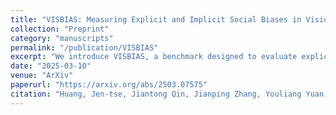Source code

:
 ```yaml
---
title: "VISBIAS: Measuring Explicit and Implicit Social Biases in Vision-Language Models"
collection: "Preprint"
category: "manuscripts"
permalink: "/publication/VISBIAS"
excerpt: "We introduce VISBIAS, a benchmark designed to evaluate explicit and implicit social biases in Vision-Language Models (VLMs)."
date: "2025-03-10"
venue: "ArXiv"
paperurl: "https://arxiv.org/abs/2503.07575"
citation: "Huang, Jen-tse, Jiantong Qin, Jianping Zhang, Youliang Yuan, Wenxuan Wang, and Jieyu Zhao. 'VISBIAS: Measuring Explicit and Implicit Social Biases in Vision-Language Models.' arXiv preprint arXiv:2503.07575 (2025)."
---
```

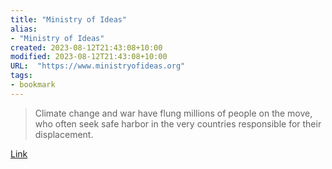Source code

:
 ```yaml
---
title: "Ministry of Ideas"
alias:
- "Ministry of Ideas"
created: 2023-08-12T21:43:08+10:00
modified: 2023-08-12T21:43:08+10:00
URL:  "https://www.ministryofideas.org"
tags:
- bookmark
---
```


> Climate change and war have flung millions of people on the move, who often seek safe harbor in the very countries responsible for their displacement.

[Link](https://www.ministryofideas.org)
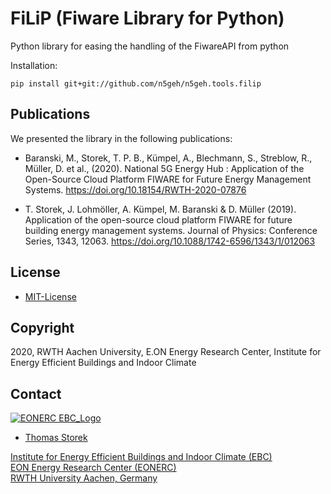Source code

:# FiLiP (Fiware Library for Python) 

Python library for easing the handling of the FiwareAPI from python

Installation:
```
pip install git+git://github.com/n5geh/n5geh.tools.filip

```


## Publications

We presented the library in the following publications:

- Baranski, M., Storek, T. P. B., Kümpel, A., Blechmann, S., Streblow, R., 
Müller, D. et al.,
(2020). National 5G Energy Hub : Application of the Open-Source Cloud Platform 
FIWARE for Future Energy Management Systems. 
https://doi.org/10.18154/RWTH-2020-07876

- T. Storek, J. Lohmöller, A. Kümpel, M. Baranski & D. Müller (2019). 
Application of the open-source cloud platform FIWARE for future building 
energy management systems. 
Journal of Physics: 
Conference Series, 1343, 12063. https://doi.org/10.1088/1742-6596/1343/1/012063

## License

- [MIT-License](LICENSE)

## Copyright

2020, RWTH Aachen University, E.ON Energy Research Center, Institute for Energy 
Efficient Buildings and Indoor Climate

## Contact

[![EONERC EBC_Logo](https://www.ebc.eonerc.rwth-aachen.de/global/show_picture.asp?id=aaaaaaaaaakevlz)](http://www.ebc.eonerc.rwth-aachen.de)

- [Thomas Storek](https://www.ebc.eonerc.rwth-aachen.de/cms/E-ON-ERC-EBC/Das-Institut/Mitarbeiter/N5GEH-National-5G-Energy-Hub/~lhda/Thomas-Storek/?allou=1)

[Institute for Energy Efficient Buildings and Indoor Climate (EBC)](http://www.ebc.eonerc.rwth-aachen.de)  
[EON Energy Research Center (EONERC)](http://www.eonerc.rwth-aachen.de)  
[RWTH University Aachen, Germany](http://www.rwth-aachen.de)
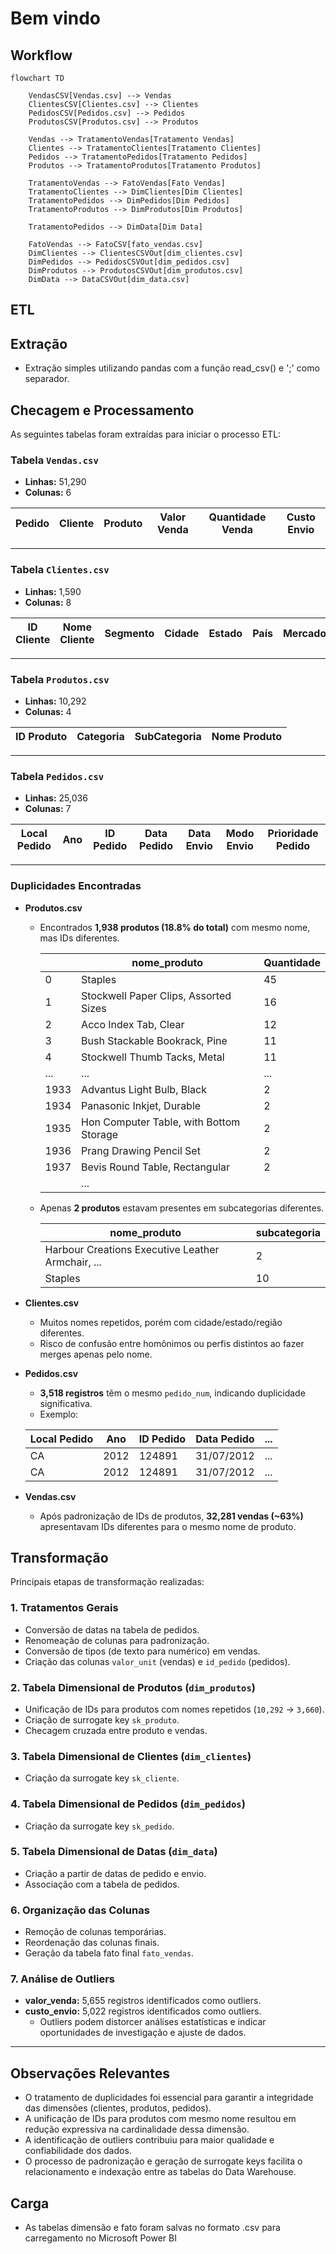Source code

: # Bem vindo


## Workflow

```mermaid
flowchart TD

    VendasCSV[Vendas.csv] --> Vendas
    ClientesCSV[Clientes.csv] --> Clientes
    PedidosCSV[Pedidos.csv] --> Pedidos
    ProdutosCSV[Produtos.csv] --> Produtos

    Vendas --> TratamentoVendas[Tratamento Vendas]
    Clientes --> TratamentoClientes[Tratamento Clientes]
    Pedidos --> TratamentoPedidos[Tratamento Pedidos]
    Produtos --> TratamentoProdutos[Tratamento Produtos]

    TratamentoVendas --> FatoVendas[Fato Vendas]
    TratamentoClientes --> DimClientes[Dim Clientes]
    TratamentoPedidos --> DimPedidos[Dim Pedidos]
    TratamentoProdutos --> DimProdutos[Dim Produtos]

    TratamentoPedidos --> DimData[Dim Data]

    FatoVendas --> FatoCSV[fato_vendas.csv]
    DimClientes --> ClientesCSVOut[dim_clientes.csv]
    DimPedidos --> PedidosCSVOut[dim_pedidos.csv]
    DimProdutos --> ProdutosCSVOut[dim_produtos.csv]
    DimData --> DataCSVOut[dim_data.csv]

```


## ETL

## Extração

- Extração simples utilizando pandas com a função read_csv() e ';' como separador.


## Checagem e Processamento
As seguintes tabelas foram extraídas para iniciar o processo ETL:

### Tabela `Vendas.csv`
- **Linhas:** 51,290
- **Colunas:** 6

| Pedido | Cliente | Produto | Valor Venda | Quantidade Venda | Custo Envio |
|--------|---------|---------|-------------|------------------|-------------|

---

### Tabela `Clientes.csv`
- **Linhas:** 1,590
- **Colunas:** 8

| ID Cliente | Nome Cliente | Segmento | Cidade | Estado | País | Mercado | Região |
|------------|--------------|----------|--------|--------|------|---------|--------|

---

### Tabela `Produtos.csv`
- **Linhas:** 10,292
- **Colunas:** 4

| ID Produto | Categoria | SubCategoria | Nome Produto |
|------------|-----------|--------------|--------------|

---

### Tabela `Pedidos.csv`
- **Linhas:** 25,036
- **Colunas:** 7

| Local Pedido | Ano | ID Pedido | Data Pedido | Data Envio | Modo Envio | Prioridade Pedido |
|--------------|-----|-----------|-------------|------------|------------|------------------|

---

### Duplicidades Encontradas

- **Produtos.csv**
  - Encontrados **1,938 produtos (18.8% do total)** com mesmo nome, mas IDs diferentes.

    |   | nome_produto                               | Quantidade |
    |---|--------------------------------------------|------------|
    | 0 | Staples                                   | 45         |
    | 1 | Stockwell Paper Clips, Assorted Sizes      | 16         |
    | 2 | Acco Index Tab, Clear                     | 12         |
    | 3 | Bush Stackable Bookrack, Pine              | 11         |
    | 4 | Stockwell Thumb Tacks, Metal              | 11         |
    |...| ...                                       | ...        |
    |1933| Advantus Light Bulb, Black               | 2          |
    |1934| Panasonic Inkjet, Durable                | 2          |
    |1935| Hon Computer Table, with Bottom Storage  | 2          |
    |1936| Prang Drawing Pencil Set                 | 2          |
    |1937| Bevis Round Table, Rectangular           | 2          |
                                | ...        |

  - Apenas **2 produtos** estavam presentes em subcategorias diferentes.

    | nome_produto                                     | subcategoria |
    |--------------------------------------------------|-------------|
    | Harbour Creations Executive Leather Armchair, ...|      2      |
    | Staples                                          |     10      |


- **Clientes.csv**
    - Muitos nomes repetidos, porém com cidade/estado/região diferentes.
    - Risco de confusão entre homônimos ou perfis distintos ao fazer merges apenas pelo nome.


- **Pedidos.csv**
    - **3,518 registros** têm o mesmo `pedido_num`, indicando duplicidade significativa.
    - Exemplo:

    | Local Pedido | Ano | ID Pedido | Data Pedido | ... |
    |--------------|-----|-----------|-------------|-----|
    | CA           | 2012| 124891    | 31/07/2012  | ... |
    | CA           | 2012| 124891    | 31/07/2012  | ... |


- **Vendas.csv**
    - Após padronização de IDs de produtos, **32,281 vendas (~63%)** apresentavam IDs diferentes para o mesmo nome de produto.



## Transformação

Principais etapas de transformação realizadas:

### 1. Tratamentos Gerais
- Conversão de datas na tabela de pedidos.
- Renomeação de colunas para padronização.
- Conversão de tipos (de texto para numérico) em vendas.
- Criação das colunas `valor_unit` (vendas) e `id_pedido` (pedidos).

### 2. Tabela Dimensional de Produtos (`dim_produtos`)
- Unificação de IDs para produtos com nomes repetidos (`10,292` → `3,660`).
- Criação de surrogate key `sk_produto`.
- Checagem cruzada entre produto e vendas.

### 3. Tabela Dimensional de Clientes (`dim_clientes`)
- Criação da surrogate key `sk_cliente`.

### 4. Tabela Dimensional de Pedidos (`dim_pedidos`)
- Criação da surrogate key `sk_pedido`.

### 5. Tabela Dimensional de Datas (`dim_data`)
- Criação a partir de datas de pedido e envio.
- Associação com a tabela de pedidos.

### 6. Organização das Colunas
- Remoção de colunas temporárias.
- Reordenação das colunas finais.
- Geração da tabela fato final `fato_vendas`.

### 7. Análise de Outliers
- **valor_venda:** 5,655 registros identificados como outliers.
- **custo_envio:** 5,022 registros identificados como outliers.
  - Outliers podem distorcer análises estatísticas e indicar oportunidades de investigação e ajuste de dados.

---

## Observações Relevantes

- O tratamento de duplicidades foi essencial para garantir a integridade das dimensões (clientes, produtos, pedidos).
- A unificação de IDs para produtos com mesmo nome resultou em redução expressiva na cardinalidade dessa dimensão.
- A identificação de outliers contribuiu para maior qualidade e confiabilidade dos dados.
- O processo de padronização e geração de surrogate keys facilita o relacionamento e indexação entre as tabelas do Data Warehouse.


## Carga

- As tabelas dimensão e fato foram salvas no formato .csv para carregamento no Microsoft Power BI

------------------------------------

_Try it:_ Working from the material above, retype exactly the lines from the one with "- **Pedidos.csv**" through the one with "- Remoção de colunas temporárias.", both included, and only those lines.

_Result of this exercise:_
- **Pedidos.csv**
    - **3,518 registros** têm o mesmo `pedido_num`, indicando duplicidade significativa.
    - Exemplo:

    | Local Pedido | Ano | ID Pedido | Data Pedido | ... |
    |--------------|-----|-----------|-------------|-----|
    | CA           | 2012| 124891    | 31/07/2012  | ... |
    | CA           | 2012| 124891    | 31/07/2012  | ... |


- **Vendas.csv**
    - Após padronização de IDs de produtos, **32,281 vendas (~63%)** apresentavam IDs diferentes para o mesmo nome de produto.



## Transformação

Principais etapas de transformação realizadas:

### 1. Tratamentos Gerais
- Conversão de datas na tabela de pedidos.
- Renomeação de colunas para padronização.
- Conversão de tipos (de texto para numérico) em vendas.
- Criação das colunas `valor_unit` (vendas) e `id_pedido` (pedidos).

### 2. Tabela Dimensional de Produtos (`dim_produtos`)
- Unificação de IDs para produtos com nomes repetidos (`10,292` → `3,660`).
- Criação de surrogate key `sk_produto`.
- Checagem cruzada entre produto e vendas.

### 3. Tabela Dimensional de Clientes (`dim_clientes`)
- Criação da surrogate key `sk_cliente`.

### 4. Tabela Dimensional de Pedidos (`dim_pedidos`)
- Criação da surrogate key `sk_pedido`.

### 5. Tabela Dimensional de Datas (`dim_data`)
- Criação a partir de datas de pedido e envio.
- Associação com a tabela de pedidos.

### 6. Organização das Colunas
- Remoção de colunas temporárias.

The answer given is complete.